Tools for multivariate data analysis

Ghent University
Monday, June 12, 2017 - 09:00 to Wednesday, June 14, 2017 - 17:00

The course will take place on three days. Each day will involve lecture-style presentations interchanged with practical hands-on sessions using software packages (in R) for multivariate analysis. Much attention will be given to the interpretation of statistical results that are presented in real data examples.

First day:

On the first day, the general features of Factor Analysis and Principal Component Analysis are explained. The general goal of both techniques is to summarize a large number of variables by a smaller number which retains the most important information. The differences and similarities between principal component analysis and (exploratory) factor analysis are discussed, and attention is given to important concepts such as communality, eigenvalue, uniqueness, factor loadings, and Kaiser-Meyer-Olkin criterion. These techniques will be introduced with built-in functions in R (e.g. princomp() and factanal()), but many features will be illustrated by means of the tools in the R package FactoMineR. The following methods will be covered:

  • Data reduction techniques (e.g., scree plots)
  • Extraction methods: Principal Axis Factoring, Maximum Likelihood
  • Rotation methods: Varimax, Promax, Oblimin (with the R package GPArotation)

The first day will conclude with the first steps for a confirmatory factor analysis, which relates observed variables to latent variables (i.e. it tests a measurement model). This will be useful as an introduction to Structural Equation Modeling on the second day. Confirmatory factor analysis will be demonstrated with the R packages psych and lavaan. In all the exercises throughout the day, much attention will be given to the interpretation of factor loadings and factor scores in real data examples.

Second day:

On the second day the principles of Structural Equation Modeling are introduced using the R package lavaan. Structural equation modeling (SEM) is a general statistical modeling technique to study the relationships among observed and unobserved (latent) variables. In this way it spans a wide range of multivariate methods to analyze a large variety of statistical models, including factor analysis and path analysis. The general framework of SEM therefore builds upon the knowledge obtained in the first day. A brief summary of the second day is as follows:

  • Basics of SEM
  • Introduction to the R package  lavaan
  • Model estimation, model evaluation, and model re-specification in practice
  • Reporting analysis
  • A short note on mean structures, multiple groups, and measurement invariance

Third day:

The third day will consist of some special topic(s) in multivariate analysis. As the field is extensive, the organizing university can choose some topic(s) depending on the background and interests of the participants. The topic for this edition is ‘Causal analysis: mediation and instrumental variables’: Structural equation modelling may support causal relationships assumed by the researcher, but is limited in inferring causal relationships. In causal mediation analysis, we consider an intermediate variable, called the mediator, that helps explaining how or why an independent variable influences an outcome.

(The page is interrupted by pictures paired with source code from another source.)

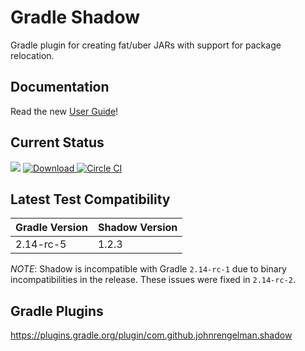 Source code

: # Gradle Shadow

Gradle plugin for creating fat/uber JARs with support for package relocation.

## Documentation

Read the new [User Guide](http://imperceptiblethoughts.com/shadow)!

## Current Status

<a href='https://bintray.com/johnrengelman/gradle-plugins/gradle-shadow-plugin/view?source=watch' alt='Get automatic notifications about new "gradle-shadow-plugin" versions'><img src='https://www.bintray.com/docs/images/bintray_badge_color.png'></a>
[ ![Download](https://api.bintray.com/packages/johnrengelman/gradle-plugins/gradle-shadow-plugin/images/download.png) ](https://bintray.com/johnrengelman/gradle-plugins/gradle-shadow-plugin/_latestVersion)
[![Circle CI](https://circleci.com/gh/johnrengelman/shadow.png?style=badge)](https://circleci.com/gh/johnrengelman/shadow)

## Latest Test Compatibility

| Gradle Version | Shadow Version |
|----------------|----------------|
| 2.14-rc-5      | 1.2.3          |

*NOTE*: Shadow is incompatible with Gradle `2.14-rc-1` due to binary incompatibilities in the release.
These issues were fixed in `2.14-rc-2`.

## Gradle Plugins

https://plugins.gradle.org/plugin/com.github.johnrengelman.shadow

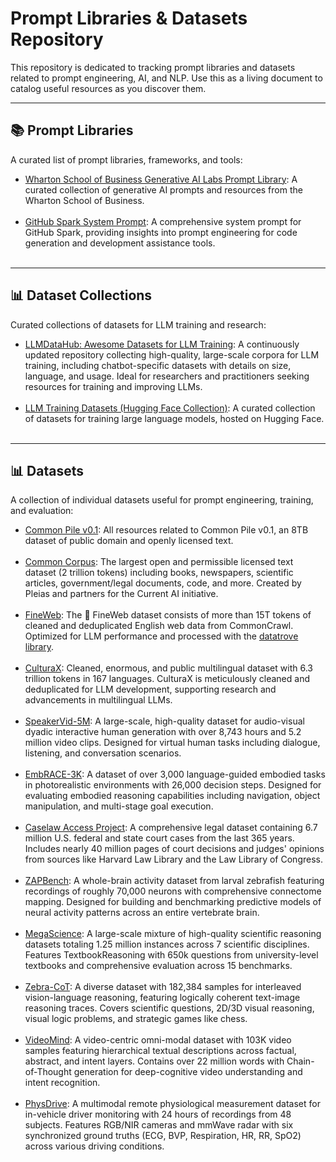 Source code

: # Prompt Libraries & Datasets Repository

This repository is dedicated to tracking prompt libraries and datasets related to prompt engineering, AI, and NLP. Use this as a living document to catalog useful resources as you discover them.

---

## 📚 Prompt Libraries

A curated list of prompt libraries, frameworks, and tools:

- [Wharton School of Business Generative AI Labs Prompt Library](https://hd3ns092ns.notion.site/1b3dc3333315802a9e99cafedb321048?v=1b3dc3333315804693e2000c7ca70b7b): A curated collection of generative AI prompts and resources from the Wharton School of Business.<br><br>
- [GitHub Spark System Prompt](https://github.com/simonw/system-exploration-g/blob/main/src/system_prompt.md): A comprehensive system prompt for GitHub Spark, providing insights into prompt engineering for code generation and development assistance tools.<br><br>

---

## 📊 Dataset Collections

Curated collections of datasets for LLM training and research:

- [LLMDataHub: Awesome Datasets for LLM Training](https://github.com/Zjh-819/LLMDataHub): A continuously updated repository collecting high-quality, large-scale corpora for LLM training, including chatbot-specific datasets with details on size, language, and usage. Ideal for researchers and practitioners seeking resources for training and improving LLMs.<br><br>
- [LLM Training Datasets (Hugging Face Collection)](https://huggingface.co/collections/sugatoray/llm-training-datasets-65dbe4ab2b0037ec198b09ab): A curated collection of datasets for training large language models, hosted on Hugging Face.<br><br>

---

## 📊 Datasets

A collection of individual datasets useful for prompt engineering, training, and evaluation:

- [Common Pile v0.1](https://huggingface.co/collections/common-pile/common-pile-v01-68307d37df48e36f02717f21): All resources related to Common Pile v0.1, an 8TB dataset of public domain and openly licensed text.<br><br>
- [Common Corpus](https://huggingface.co/datasets/PleIAs/common_corpus): The largest open and permissible licensed text dataset (2 trillion tokens) including books, newspapers, scientific articles, government/legal documents, code, and more. Created by Pleias and partners for the Current AI initiative.<br><br>
- [FineWeb](https://huggingface.co/datasets/HuggingFaceFW/fineweb): The 🍷 FineWeb dataset consists of more than 15T tokens of cleaned and deduplicated English web data from CommonCrawl. Optimized for LLM performance and processed with the [datatrove library](https://github.com/huggingface/datatrove/blob/main/examples/fineweb.py).<br><br>
- [CulturaX](https://huggingface.co/datasets/uonlp/CulturaX): Cleaned, enormous, and public multilingual dataset with 6.3 trillion tokens in 167 languages. CulturaX is meticulously cleaned and deduplicated for LLM development, supporting research and advancements in multilingual LLMs.<br><br>
- [SpeakerVid-5M](https://dorniwang.github.io/SpeakerVid-5M/): A large-scale, high-quality dataset for audio-visual dyadic interactive human generation with over 8,743 hours and 5.2 million video clips. Designed for virtual human tasks including dialogue, listening, and conversation scenarios.<br><br>
- [EmbRACE-3K](https://mxllc.github.io/EmbRACE-3K/): A dataset of over 3,000 language-guided embodied tasks in photorealistic environments with 26,000 decision steps. Designed for evaluating embodied reasoning capabilities including navigation, object manipulation, and multi-stage goal execution.<br><br>
- [Caselaw Access Project](https://huggingface.co/datasets/common-pile/caselaw_access_project): A comprehensive legal dataset containing 6.7 million U.S. federal and state court cases from the last 365 years. Includes nearly 40 million pages of court decisions and judges' opinions from sources like Harvard Law Library and the Law Library of Congress.<br><br>
- [ZAPBench](https://github.com/google-research/zapbench): A whole-brain activity dataset from larval zebrafish featuring recordings of roughly 70,000 neurons with comprehensive connectome mapping. Designed for building and benchmarking predictive models of neural activity patterns across an entire vertebrate brain.<br><br>
- [MegaScience](https://github.com/GAIR-NLP/MegaScience): A large-scale mixture of high-quality scientific reasoning datasets totaling 1.25 million instances across 7 scientific disciplines. Features TextbookReasoning with 650k questions from university-level textbooks and comprehensive evaluation across 15 benchmarks.<br><br>
- [Zebra-CoT](https://github.com/multimodal-reasoning-lab/Bagel-Zebra-CoT): A diverse dataset with 182,384 samples for interleaved vision-language reasoning, featuring logically coherent text-image reasoning traces. Covers scientific questions, 2D/3D visual reasoning, visual logic problems, and strategic games like chess.<br><br>
- [VideoMind](https://github.com/cdx-cindy/VideoMind): A video-centric omni-modal dataset with 103K video samples featuring hierarchical textual descriptions across factual, abstract, and intent layers. Contains over 22 million words with Chain-of-Thought generation for deep-cognitive video understanding and intent recognition.<br><br>
- [PhysDrive](https://github.com/WJULYW/PhysDrive-Dataset): A multimodal remote physiological measurement dataset for in-vehicle driver monitoring with 24 hours of recordings from 48 subjects. Features RGB/NIR cameras and mmWave radar with six synchronized ground truths (ECG, BVP, Respiration, HR, RR, SpO2) across various driving conditions.<br><br>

Mediation analysis aims to uncover pathways along which changes are transmitted from causes to effects. Instrumental variables can also be used for causal inference. Topics that will be discussed are: introduction to causality and causal diagrams, differences between causal diagrams and SEM/path analysis, introduction to the potential outcome framework, direct and indirect effects in causal mediation analysis using the R package mediation and instrumental variables in causal inference.

June 12, 13 and 14, 2017 from 9:00 to 17:00
Henri Dunantlaan 1, Ghent (HILO-GUSB), PC room 1 (first floor)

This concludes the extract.